- [Dataset records]:
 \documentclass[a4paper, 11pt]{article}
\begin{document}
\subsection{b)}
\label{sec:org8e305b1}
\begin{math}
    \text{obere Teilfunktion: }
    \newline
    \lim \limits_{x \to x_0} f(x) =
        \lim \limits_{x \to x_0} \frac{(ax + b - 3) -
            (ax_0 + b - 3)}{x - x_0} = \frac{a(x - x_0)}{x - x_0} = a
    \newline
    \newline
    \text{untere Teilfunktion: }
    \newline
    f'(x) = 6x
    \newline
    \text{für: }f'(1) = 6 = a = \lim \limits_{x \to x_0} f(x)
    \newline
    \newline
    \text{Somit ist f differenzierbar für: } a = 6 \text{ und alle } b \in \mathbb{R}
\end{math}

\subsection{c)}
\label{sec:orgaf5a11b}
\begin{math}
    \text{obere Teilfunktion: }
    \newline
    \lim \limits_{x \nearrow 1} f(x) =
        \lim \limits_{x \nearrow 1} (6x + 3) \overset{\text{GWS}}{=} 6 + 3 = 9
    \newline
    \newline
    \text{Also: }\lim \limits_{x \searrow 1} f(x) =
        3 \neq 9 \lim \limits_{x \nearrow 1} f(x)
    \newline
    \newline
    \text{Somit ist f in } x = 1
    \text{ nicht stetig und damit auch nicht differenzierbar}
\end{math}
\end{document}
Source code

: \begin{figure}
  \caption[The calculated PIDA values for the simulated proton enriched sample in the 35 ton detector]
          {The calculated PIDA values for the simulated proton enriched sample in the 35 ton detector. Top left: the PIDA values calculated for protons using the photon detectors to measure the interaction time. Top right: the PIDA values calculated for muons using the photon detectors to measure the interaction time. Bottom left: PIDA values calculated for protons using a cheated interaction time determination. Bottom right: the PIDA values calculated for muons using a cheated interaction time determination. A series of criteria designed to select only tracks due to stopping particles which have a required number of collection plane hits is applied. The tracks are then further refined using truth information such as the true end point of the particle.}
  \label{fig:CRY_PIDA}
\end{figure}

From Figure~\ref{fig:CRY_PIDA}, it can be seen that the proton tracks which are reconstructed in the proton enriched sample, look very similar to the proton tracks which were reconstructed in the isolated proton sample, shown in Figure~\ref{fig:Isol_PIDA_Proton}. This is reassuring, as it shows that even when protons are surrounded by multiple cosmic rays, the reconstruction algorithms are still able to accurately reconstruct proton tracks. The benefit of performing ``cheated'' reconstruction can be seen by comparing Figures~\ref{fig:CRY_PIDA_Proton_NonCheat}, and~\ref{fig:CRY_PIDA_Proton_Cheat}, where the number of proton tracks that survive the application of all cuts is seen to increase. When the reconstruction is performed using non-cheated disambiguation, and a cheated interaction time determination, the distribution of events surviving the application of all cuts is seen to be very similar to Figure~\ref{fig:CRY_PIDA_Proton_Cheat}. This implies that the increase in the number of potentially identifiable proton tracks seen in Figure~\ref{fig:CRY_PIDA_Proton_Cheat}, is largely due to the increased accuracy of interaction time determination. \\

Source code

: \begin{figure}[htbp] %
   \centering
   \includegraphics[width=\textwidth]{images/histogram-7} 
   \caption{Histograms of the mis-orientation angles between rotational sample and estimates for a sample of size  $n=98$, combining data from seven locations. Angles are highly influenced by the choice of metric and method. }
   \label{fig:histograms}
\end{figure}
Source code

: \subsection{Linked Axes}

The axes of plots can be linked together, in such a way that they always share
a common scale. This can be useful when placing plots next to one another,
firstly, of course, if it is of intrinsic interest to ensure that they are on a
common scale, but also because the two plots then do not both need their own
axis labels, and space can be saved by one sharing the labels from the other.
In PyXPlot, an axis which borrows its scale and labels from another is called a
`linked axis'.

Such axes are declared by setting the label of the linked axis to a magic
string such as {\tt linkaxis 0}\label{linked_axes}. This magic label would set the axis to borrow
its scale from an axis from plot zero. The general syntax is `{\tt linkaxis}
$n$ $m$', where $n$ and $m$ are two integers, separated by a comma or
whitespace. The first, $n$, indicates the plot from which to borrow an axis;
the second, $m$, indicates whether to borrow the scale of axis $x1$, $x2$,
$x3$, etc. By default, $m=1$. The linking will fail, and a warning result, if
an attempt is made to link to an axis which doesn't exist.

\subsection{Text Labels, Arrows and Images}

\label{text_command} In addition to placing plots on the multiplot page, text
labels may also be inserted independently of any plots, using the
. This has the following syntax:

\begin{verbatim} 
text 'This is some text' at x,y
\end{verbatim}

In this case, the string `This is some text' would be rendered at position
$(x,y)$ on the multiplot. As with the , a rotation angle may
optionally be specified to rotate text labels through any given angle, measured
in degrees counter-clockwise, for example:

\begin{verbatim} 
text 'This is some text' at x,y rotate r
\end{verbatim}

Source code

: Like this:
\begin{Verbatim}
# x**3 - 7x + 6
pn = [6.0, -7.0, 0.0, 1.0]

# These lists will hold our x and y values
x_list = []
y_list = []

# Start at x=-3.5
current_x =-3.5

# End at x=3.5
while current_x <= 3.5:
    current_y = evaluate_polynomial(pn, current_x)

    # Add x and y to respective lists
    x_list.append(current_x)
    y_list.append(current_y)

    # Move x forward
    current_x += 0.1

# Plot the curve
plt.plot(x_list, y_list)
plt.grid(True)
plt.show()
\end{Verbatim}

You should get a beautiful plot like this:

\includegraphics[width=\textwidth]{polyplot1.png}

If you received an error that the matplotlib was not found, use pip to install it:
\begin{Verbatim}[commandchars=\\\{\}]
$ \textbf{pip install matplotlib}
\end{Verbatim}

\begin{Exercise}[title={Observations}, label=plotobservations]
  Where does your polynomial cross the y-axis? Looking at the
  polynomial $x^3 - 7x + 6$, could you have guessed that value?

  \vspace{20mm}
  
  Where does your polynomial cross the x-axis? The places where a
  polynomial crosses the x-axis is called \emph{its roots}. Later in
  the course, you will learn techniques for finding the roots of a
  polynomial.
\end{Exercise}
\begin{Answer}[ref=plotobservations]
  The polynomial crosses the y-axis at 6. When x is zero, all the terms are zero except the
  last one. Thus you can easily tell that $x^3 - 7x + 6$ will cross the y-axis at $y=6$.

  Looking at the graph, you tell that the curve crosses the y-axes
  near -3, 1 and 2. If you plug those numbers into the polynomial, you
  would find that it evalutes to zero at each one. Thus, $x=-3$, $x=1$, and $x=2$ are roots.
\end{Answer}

- [INSTRUCTIONS TO FOLLOW]: The line containing "y_list.append(current_y)" and every line after it, through the end of the records above: output exactly those, and nothing else.

- [RESPONSE BOX]:
    y_list.append(current_y)

    # Move x forward
    current_x += 0.1

# Plot the curve
plt.plot(x_list, y_list)
plt.grid(True)
plt.show()
\end{Verbatim}

You should get a beautiful plot like this:

\includegraphics[width=\textwidth]{polyplot1.png}

If you received an error that the matplotlib was not found, use pip to install it:
\begin{Verbatim}[commandchars=\\\{\}]
$ \textbf{pip install matplotlib}
\end{Verbatim}

\begin{Exercise}[title={Observations}, label=plotobservations]
  Where does your polynomial cross the y-axis? Looking at the
  polynomial $x^3 - 7x + 6$, could you have guessed that value?

  \vspace{20mm}
  
  Where does your polynomial cross the x-axis? The places where a
  polynomial crosses the x-axis is called \emph{its roots}. Later in
  the course, you will learn techniques for finding the roots of a
  polynomial.
\end{Exercise}
\begin{Answer}[ref=plotobservations]
  The polynomial crosses the y-axis at 6. When x is zero, all the terms are zero except the
  last one. Thus you can easily tell that $x^3 - 7x + 6$ will cross the y-axis at $y=6$.

  Looking at the graph, you tell that the curve crosses the y-axes
  near -3, 1 and 2. If you plug those numbers into the polynomial, you
  would find that it evalutes to zero at each one. Thus, $x=-3$, $x=1$, and $x=2$ are roots.
\end{Answer}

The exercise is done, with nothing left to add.